Eventually the monks fled Viking persecution, carrying Cuthbert's coffin and treasures salvaged from the Priory, they moved temporarily to Norland on the Northumbrian mainland, then in 875 AD moved permanently to Chester-le-Street, near Durham.

The Priory on Lindisfarne may have been unused, but the burial ground was not completely abandoned, as carved stones from the 8th-10th centuries show.

When William the Conqueror moved north to put down a rebellion in his ferocious 'Harrying of the North', the monks of Durham thought it prudent to retreat to Lindisfarne once more. Even though they returned to Durham eventually, the visit prompted them to found a permanent cell on Lindisfarne sometime before 1122 AD.

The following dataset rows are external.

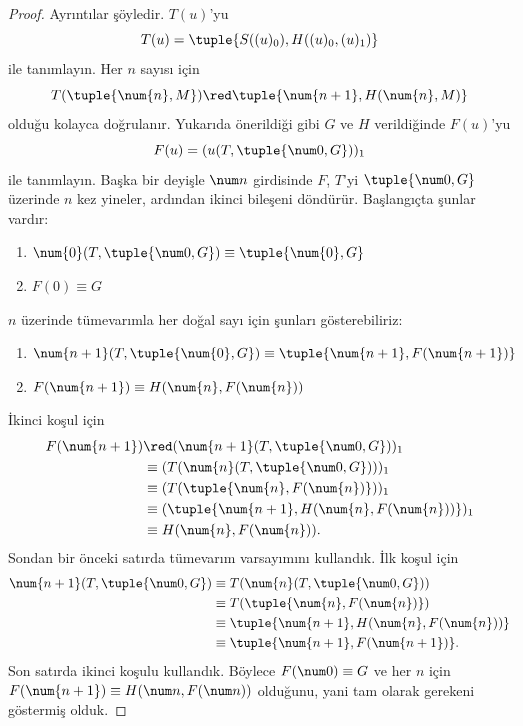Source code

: \begin{proof}
Ayrıntılar şöyledir. $T(u)$'yu
\[
T(u) = \tuple{S((u)_0), H((u)_0,(u)_1)}
\]
ile tanımlayın. Her $n$ sayısı için
\[
T(\tuple{\num{n}, M}) \red \tuple{\num{n+1}, H(\num{n}, M)}
\]
olduğu kolayca doğrulanır. Yukarıda önerildiği gibi $G$ ve $H$ verildiğinde
$F(u)$'yu
\[
F(u) = (u(T,\tuple{\num 0, G}))_1
\]
ile tanımlayın. Başka bir deyişle $\num n$ girdisinde $F$, $T$'yi
$\tuple{\num 0,G}$ üzerinde $n$ kez yineler, ardından ikinci bileşeni
döndürür. Başlangıçta şunlar vardır:
\begin{enumerate}
\item $\num{0} (T, \tuple{\num 0, G}) \equiv \tuple{\num{0}, G}$
\item $F(\num{0}) \equiv G$
\end{enumerate}
$n$ üzerinde tümevarımla her doğal sayı için şunları gösterebiliriz:
\begin{enumerate}
\item $\num{n+1}(T, \tuple{\num{0}, G}) \equiv \tuple{\num{n+1}, F(\num{n+1})}$
\item $F(\num{n+1}) \equiv H(\num{n}, F(\num{n}))$
\end{enumerate}
İkinci koşul için
\begin{align*}
F(\num{n+1}) & \red (\num{n+1}(T, \tuple{\num 0, G}))_1 \\
& \equiv (T(\num{n} (T, \tuple{\num 0, G})))_1 \\
& \equiv (T(\tuple{\num{n}, F(\num{n})}))_1 \\
& \equiv (\tuple{\num{n+1}, H(\num{n}, F(\num{n}))})_1 \\
& \equiv H(\num{n}, F(\num{n})).
\end{align*}
Sondan bir önceki satırda tümevarım varsayımını kullandık. İlk koşul için
\begin{align*}
\num{n+1} (T, \tuple{\num 0, G}) &
\equiv T(\num{n} (T, \tuple{\num 0, G})) \\
& \equiv T( \tuple{\num{n}, F(\num{n})}) \\
& \equiv \tuple{\num{n+1}, H(\num{n}, F(\num{n}))} \\
& \equiv \tuple{\num{n+1}, F(\num{n+1})}.
\end{align*}
Son satırda ikinci koşulu kullandık. Böylece $F(\num 0)\equiv G$ ve her $n$
için $F(\num{n+1})\equiv H(\num n,F(\num n))$ olduğunu, yani tam olarak
gerekeni göstermiş olduk.
\end{proof}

A new priory church was built by 1150, on the site where Cuthbert's shrine was thought to have stood. By 1172 a full-scale community of monks had been re-established on the island. All the monks came from Durham and stayed on Lindisfarne only 2-3 years before returning to their mother house on the mainland.

Romanesque columns in the priory church
Romanesque columns
in the priory church

Proximity to Scotland meant that the monks were threatened by raids from the north. They were forced to fortify the Priory, but they could not afford to pay for soldiers to garrison the fortifications.

The Vikings may have forced the monks of Lindisfarne to flee in the 8th century, but Henry VIII went one better and ended the Priory completely in his Dissolution of the Monasteries. The Priory was one of the first to be suppressed, closing its doors in 1537.

Rather than being sold off or left to decay like so many other monasteries the priory ruins were used to help fortify Holy Island against attack.

The passage of time did what Henry VIII did not, and by the 18th century the 12th-century remains were crumbling into decay. Yet that very state of decay made them a magnet for artists, who came to paint the romantic ruins.

The core of the site we see today is the priory church, built around 1150. The most famous feature is the slender 'rainbow arch', which is simply a rib from the vaulting built to support the crossing vault under the tower.

When the tower fell down in the late 18th century the arch somehow survived intact, a soaring, elegant reminder of the beautiful medieval building that once stood here.

Lindisfarne Priory has as much in common with a medieval castle as it does with a monastery. Beside the church are ruins of the domestic quarters, and linked to that are the fortified gateway, defended by an imposing 14th-century barbican projecting out from the inner wall. Beyond this are the outer walls, with a range of buildings erected in the late medieval period as part of the Priory defences. A walkway still exists atop the fortified west wall.

Near the Priory entrance is the lovely parish church of St Mary, and between the church and priory is a Saxon cross base. At the southern edge of the Priory enclosure is a ridge called the Heugh. From the top of the Heugh you can see what remains of the 16th and 17th-century defences built to protect the harbour.


I've been to Lindisfarne Priory twice, and both occasions are etched firmly on my memory. Whether it is the inaccessibility of the island or the sheer aura of something special in the air, Lindisfarne is a truly unforgettable place to visit.

The aura of history is tangible. You can look out from the priory and see the rocky islet where St Cuthbert had his hermit cell, and look north to the striking remains of Lindisfarne Castle. This is one of the great historic sites of England.